Give as output the line that contains "- 内容类型 Content-type", followed by every remaining line of the entries, unchanged and with nothing added.

SUPPLIED MATERIAL =>
+-------+
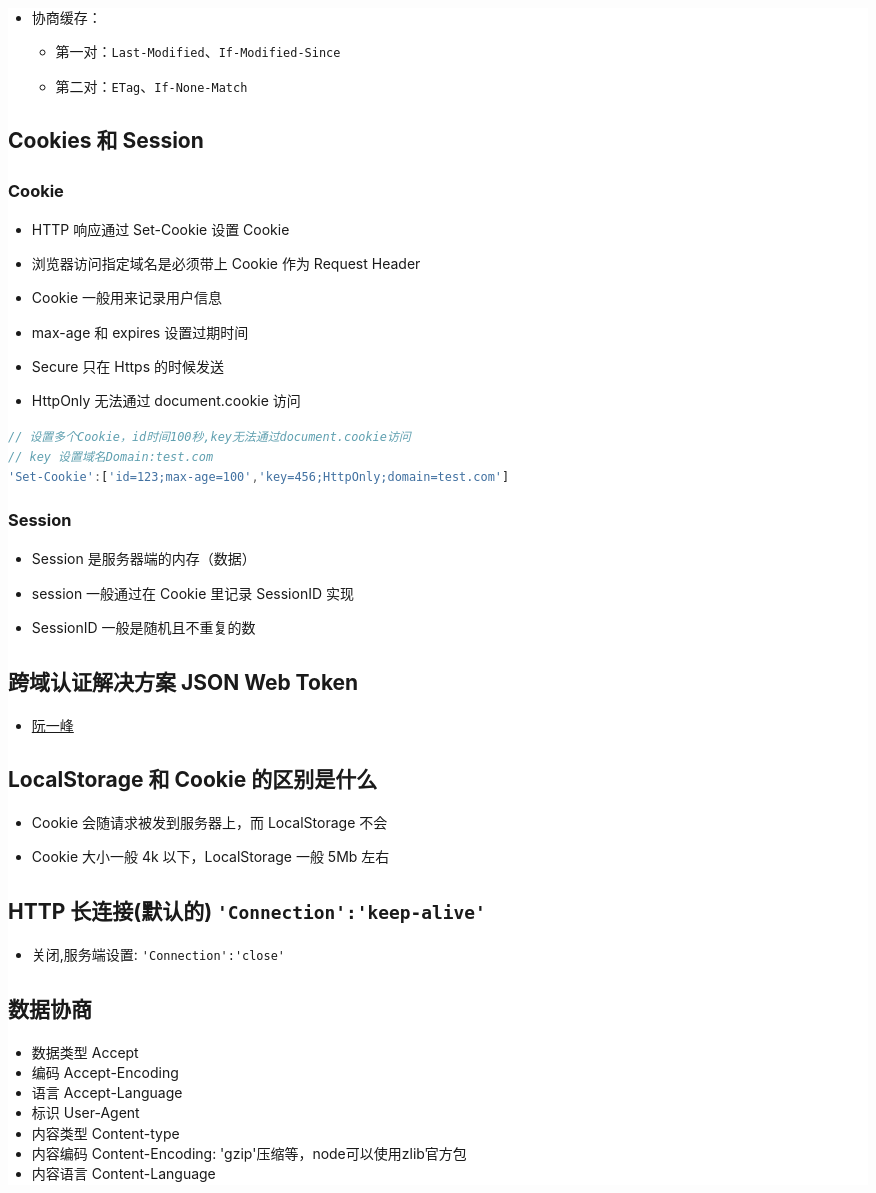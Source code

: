 - 协商缓存：

  - 第一对：`Last-Modified`、`If-Modified-Since`

  - 第二对：`ETag`、`If-None-Match`

## Cookies 和 Session

### Cookie

- HTTP 响应通过 Set-Cookie 设置 Cookie

- 浏览器访问指定域名是必须带上 Cookie 作为 Request Header

- Cookie 一般用来记录用户信息

- max-age 和 expires 设置过期时间

- Secure 只在 Https 的时候发送

- HttpOnly 无法通过 document.cookie 访问

```js
// 设置多个Cookie，id时间100秒,key无法通过document.cookie访问
// key 设置域名Domain:test.com
'Set-Cookie':['id=123;max-age=100','key=456;HttpOnly;domain=test.com']
```

### Session

- Session 是服务器端的内存（数据）

- session 一般通过在 Cookie 里记录 SessionID 实现

- SessionID 一般是随机且不重复的数

## 跨域认证解决方案 JSON Web Token

- [阮一峰](http://www.ruanyifeng.com/blog/2018/07/json_web_token-tutorial.html)

## LocalStorage 和 Cookie 的区别是什么

- Cookie 会随请求被发到服务器上，而 LocalStorage 不会

- Cookie 大小一般 4k 以下，LocalStorage 一般 5Mb 左右

## HTTP 长连接(默认的) `'Connection':'keep-alive'`

- 关闭,服务端设置: `'Connection':'close'`

## 数据协商

- 数据类型 Accept
- 编码 Accept-Encoding
- 语言 Accept-Language
- 标识 User-Agent
- 内容类型 Content-type
- 内容编码 Content-Encoding: 'gzip'压缩等，node可以使用zlib官方包
- 内容语言 Content-Language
+-------+
REPLY TO THE TASK =>
- 内容类型 Content-type
- 内容编码 Content-Encoding: 'gzip'压缩等，node可以使用zlib官方包
- 内容语言 Content-Language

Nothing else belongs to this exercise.